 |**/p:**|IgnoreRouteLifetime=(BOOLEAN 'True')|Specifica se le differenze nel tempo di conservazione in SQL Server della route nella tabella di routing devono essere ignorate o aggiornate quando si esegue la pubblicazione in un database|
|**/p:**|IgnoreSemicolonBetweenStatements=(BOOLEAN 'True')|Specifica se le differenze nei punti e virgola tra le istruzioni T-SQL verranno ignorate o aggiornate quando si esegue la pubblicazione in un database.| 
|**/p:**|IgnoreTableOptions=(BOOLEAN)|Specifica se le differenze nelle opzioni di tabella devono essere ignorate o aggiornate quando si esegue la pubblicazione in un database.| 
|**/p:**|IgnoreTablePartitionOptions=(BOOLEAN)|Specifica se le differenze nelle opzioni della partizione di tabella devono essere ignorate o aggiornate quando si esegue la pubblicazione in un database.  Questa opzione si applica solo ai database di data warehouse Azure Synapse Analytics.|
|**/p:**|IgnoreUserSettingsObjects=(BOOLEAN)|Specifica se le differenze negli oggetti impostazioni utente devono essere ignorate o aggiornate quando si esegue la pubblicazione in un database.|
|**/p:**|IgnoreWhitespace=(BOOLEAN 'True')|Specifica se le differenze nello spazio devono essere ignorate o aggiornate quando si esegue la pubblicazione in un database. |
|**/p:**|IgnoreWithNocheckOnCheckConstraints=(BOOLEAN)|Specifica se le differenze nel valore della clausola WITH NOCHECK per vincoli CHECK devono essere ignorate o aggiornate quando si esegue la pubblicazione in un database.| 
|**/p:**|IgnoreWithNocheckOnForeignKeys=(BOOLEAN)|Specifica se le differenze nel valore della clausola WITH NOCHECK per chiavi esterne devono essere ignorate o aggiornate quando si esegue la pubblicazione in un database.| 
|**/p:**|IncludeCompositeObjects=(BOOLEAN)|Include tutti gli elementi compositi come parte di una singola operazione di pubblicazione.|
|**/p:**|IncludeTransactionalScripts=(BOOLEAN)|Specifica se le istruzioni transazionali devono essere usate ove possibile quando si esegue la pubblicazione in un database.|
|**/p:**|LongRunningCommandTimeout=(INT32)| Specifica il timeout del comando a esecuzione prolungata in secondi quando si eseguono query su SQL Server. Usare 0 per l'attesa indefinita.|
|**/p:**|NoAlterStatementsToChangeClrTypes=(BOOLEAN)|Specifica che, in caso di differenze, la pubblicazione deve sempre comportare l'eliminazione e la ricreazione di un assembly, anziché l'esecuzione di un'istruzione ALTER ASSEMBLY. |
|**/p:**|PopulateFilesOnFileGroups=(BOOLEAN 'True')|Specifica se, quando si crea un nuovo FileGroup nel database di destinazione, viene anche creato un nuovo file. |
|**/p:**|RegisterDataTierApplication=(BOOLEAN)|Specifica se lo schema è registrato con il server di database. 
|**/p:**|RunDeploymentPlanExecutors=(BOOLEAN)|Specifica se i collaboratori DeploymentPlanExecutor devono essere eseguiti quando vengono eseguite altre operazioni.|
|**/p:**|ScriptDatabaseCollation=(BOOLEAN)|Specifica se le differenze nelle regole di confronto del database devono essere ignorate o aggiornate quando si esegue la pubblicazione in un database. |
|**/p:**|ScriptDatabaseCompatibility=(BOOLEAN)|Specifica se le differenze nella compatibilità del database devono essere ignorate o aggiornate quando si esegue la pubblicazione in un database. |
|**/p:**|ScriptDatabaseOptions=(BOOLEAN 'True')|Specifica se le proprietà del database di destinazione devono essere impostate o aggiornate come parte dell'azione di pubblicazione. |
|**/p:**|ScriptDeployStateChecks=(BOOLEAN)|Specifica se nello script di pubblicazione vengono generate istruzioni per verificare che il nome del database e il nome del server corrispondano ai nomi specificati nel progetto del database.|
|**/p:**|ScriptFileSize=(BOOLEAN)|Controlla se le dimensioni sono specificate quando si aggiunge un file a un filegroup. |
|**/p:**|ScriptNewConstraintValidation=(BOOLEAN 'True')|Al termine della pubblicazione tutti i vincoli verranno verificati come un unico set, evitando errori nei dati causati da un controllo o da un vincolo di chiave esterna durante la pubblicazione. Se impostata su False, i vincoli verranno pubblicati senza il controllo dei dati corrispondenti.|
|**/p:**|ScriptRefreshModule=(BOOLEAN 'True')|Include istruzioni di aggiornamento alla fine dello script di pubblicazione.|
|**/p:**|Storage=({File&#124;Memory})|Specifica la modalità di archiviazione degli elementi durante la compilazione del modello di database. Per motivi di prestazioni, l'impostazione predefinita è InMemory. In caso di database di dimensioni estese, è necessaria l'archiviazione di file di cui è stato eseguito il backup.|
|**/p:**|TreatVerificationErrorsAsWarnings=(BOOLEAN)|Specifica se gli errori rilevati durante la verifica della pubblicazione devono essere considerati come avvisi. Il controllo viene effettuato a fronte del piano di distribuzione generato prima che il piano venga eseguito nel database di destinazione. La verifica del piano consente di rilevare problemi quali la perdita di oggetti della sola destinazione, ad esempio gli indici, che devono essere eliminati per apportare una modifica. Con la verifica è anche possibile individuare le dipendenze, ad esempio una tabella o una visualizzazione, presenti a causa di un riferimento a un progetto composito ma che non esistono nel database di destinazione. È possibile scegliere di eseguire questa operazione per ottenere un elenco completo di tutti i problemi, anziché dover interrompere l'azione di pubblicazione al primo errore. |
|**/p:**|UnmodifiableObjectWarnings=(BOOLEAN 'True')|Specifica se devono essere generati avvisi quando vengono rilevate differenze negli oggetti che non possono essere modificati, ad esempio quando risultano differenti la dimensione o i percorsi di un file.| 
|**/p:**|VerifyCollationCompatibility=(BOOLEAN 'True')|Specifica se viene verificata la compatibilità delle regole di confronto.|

------------------------------

▶ _ACTION ITEM_: Repeat each line of the data exactly as it appears above.

▶ _RESPONSE TO THIS EXERCISE_:
 |**/p:**|IgnoreRouteLifetime=(BOOLEAN 'True')|Specifica se le differenze nel tempo di conservazione in SQL Server della route nella tabella di routing devono essere ignorate o aggiornate quando si esegue la pubblicazione in un database|
|**/p:**|IgnoreSemicolonBetweenStatements=(BOOLEAN 'True')|Specifica se le differenze nei punti e virgola tra le istruzioni T-SQL verranno ignorate o aggiornate quando si esegue la pubblicazione in un database.| 
|**/p:**|IgnoreTableOptions=(BOOLEAN)|Specifica se le differenze nelle opzioni di tabella devono essere ignorate o aggiornate quando si esegue la pubblicazione in un database.| 
|**/p:**|IgnoreTablePartitionOptions=(BOOLEAN)|Specifica se le differenze nelle opzioni della partizione di tabella devono essere ignorate o aggiornate quando si esegue la pubblicazione in un database.  Questa opzione si applica solo ai database di data warehouse Azure Synapse Analytics.|
|**/p:**|IgnoreUserSettingsObjects=(BOOLEAN)|Specifica se le differenze negli oggetti impostazioni utente devono essere ignorate o aggiornate quando si esegue la pubblicazione in un database.|
|**/p:**|IgnoreWhitespace=(BOOLEAN 'True')|Specifica se le differenze nello spazio devono essere ignorate o aggiornate quando si esegue la pubblicazione in un database. |
|**/p:**|IgnoreWithNocheckOnCheckConstraints=(BOOLEAN)|Specifica se le differenze nel valore della clausola WITH NOCHECK per vincoli CHECK devono essere ignorate o aggiornate quando si esegue la pubblicazione in un database.| 
|**/p:**|IgnoreWithNocheckOnForeignKeys=(BOOLEAN)|Specifica se le differenze nel valore della clausola WITH NOCHECK per chiavi esterne devono essere ignorate o aggiornate quando si esegue la pubblicazione in un database.| 
|**/p:**|IncludeCompositeObjects=(BOOLEAN)|Include tutti gli elementi compositi come parte di una singola operazione di pubblicazione.|
|**/p:**|IncludeTransactionalScripts=(BOOLEAN)|Specifica se le istruzioni transazionali devono essere usate ove possibile quando si esegue la pubblicazione in un database.|
|**/p:**|LongRunningCommandTimeout=(INT32)| Specifica il timeout del comando a esecuzione prolungata in secondi quando si eseguono query su SQL Server. Usare 0 per l'attesa indefinita.|
|**/p:**|NoAlterStatementsToChangeClrTypes=(BOOLEAN)|Specifica che, in caso di differenze, la pubblicazione deve sempre comportare l'eliminazione e la ricreazione di un assembly, anziché l'esecuzione di un'istruzione ALTER ASSEMBLY. |
|**/p:**|PopulateFilesOnFileGroups=(BOOLEAN 'True')|Specifica se, quando si crea un nuovo FileGroup nel database di destinazione, viene anche creato un nuovo file. |
|**/p:**|RegisterDataTierApplication=(BOOLEAN)|Specifica se lo schema è registrato con il server di database. 
|**/p:**|RunDeploymentPlanExecutors=(BOOLEAN)|Specifica se i collaboratori DeploymentPlanExecutor devono essere eseguiti quando vengono eseguite altre operazioni.|
|**/p:**|ScriptDatabaseCollation=(BOOLEAN)|Specifica se le differenze nelle regole di confronto del database devono essere ignorate o aggiornate quando si esegue la pubblicazione in un database. |
|**/p:**|ScriptDatabaseCompatibility=(BOOLEAN)|Specifica se le differenze nella compatibilità del database devono essere ignorate o aggiornate quando si esegue la pubblicazione in un database. |
|**/p:**|ScriptDatabaseOptions=(BOOLEAN 'True')|Specifica se le proprietà del database di destinazione devono essere impostate o aggiornate come parte dell'azione di pubblicazione. |
|**/p:**|ScriptDeployStateChecks=(BOOLEAN)|Specifica se nello script di pubblicazione vengono generate istruzioni per verificare che il nome del database e il nome del server corrispondano ai nomi specificati nel progetto del database.|
|**/p:**|ScriptFileSize=(BOOLEAN)|Controlla se le dimensioni sono specificate quando si aggiunge un file a un filegroup. |
|**/p:**|ScriptNewConstraintValidation=(BOOLEAN 'True')|Al termine della pubblicazione tutti i vincoli verranno verificati come un unico set, evitando errori nei dati causati da un controllo o da un vincolo di chiave esterna durante la pubblicazione. Se impostata su False, i vincoli verranno pubblicati senza il controllo dei dati corrispondenti.|
|**/p:**|ScriptRefreshModule=(BOOLEAN 'True')|Include istruzioni di aggiornamento alla fine dello script di pubblicazione.|
|**/p:**|Storage=({File&#124;Memory})|Specifica la modalità di archiviazione degli elementi durante la compilazione del modello di database. Per motivi di prestazioni, l'impostazione predefinita è InMemory. In caso di database di dimensioni estese, è necessaria l'archiviazione di file di cui è stato eseguito il backup.|
|**/p:**|TreatVerificationErrorsAsWarnings=(BOOLEAN)|Specifica se gli errori rilevati durante la verifica della pubblicazione devono essere considerati come avvisi. Il controllo viene effettuato a fronte del piano di distribuzione generato prima che il piano venga eseguito nel database di destinazione. La verifica del piano consente di rilevare problemi quali la perdita di oggetti della sola destinazione, ad esempio gli indici, che devono essere eliminati per apportare una modifica. Con la verifica è anche possibile individuare le dipendenze, ad esempio una tabella o una visualizzazione, presenti a causa di un riferimento a un progetto composito ma che non esistono nel database di destinazione. È possibile scegliere di eseguire questa operazione per ottenere un elenco completo di tutti i problemi, anziché dover interrompere l'azione di pubblicazione al primo errore. |
|**/p:**|UnmodifiableObjectWarnings=(BOOLEAN 'True')|Specifica se devono essere generati avvisi quando vengono rilevate differenze negli oggetti che non possono essere modificati, ad esempio quando risultano differenti la dimensione o i percorsi di un file.| 
|**/p:**|VerifyCollationCompatibility=(BOOLEAN 'True')|Specifica se viene verificata la compatibilità delle regole di confronto.|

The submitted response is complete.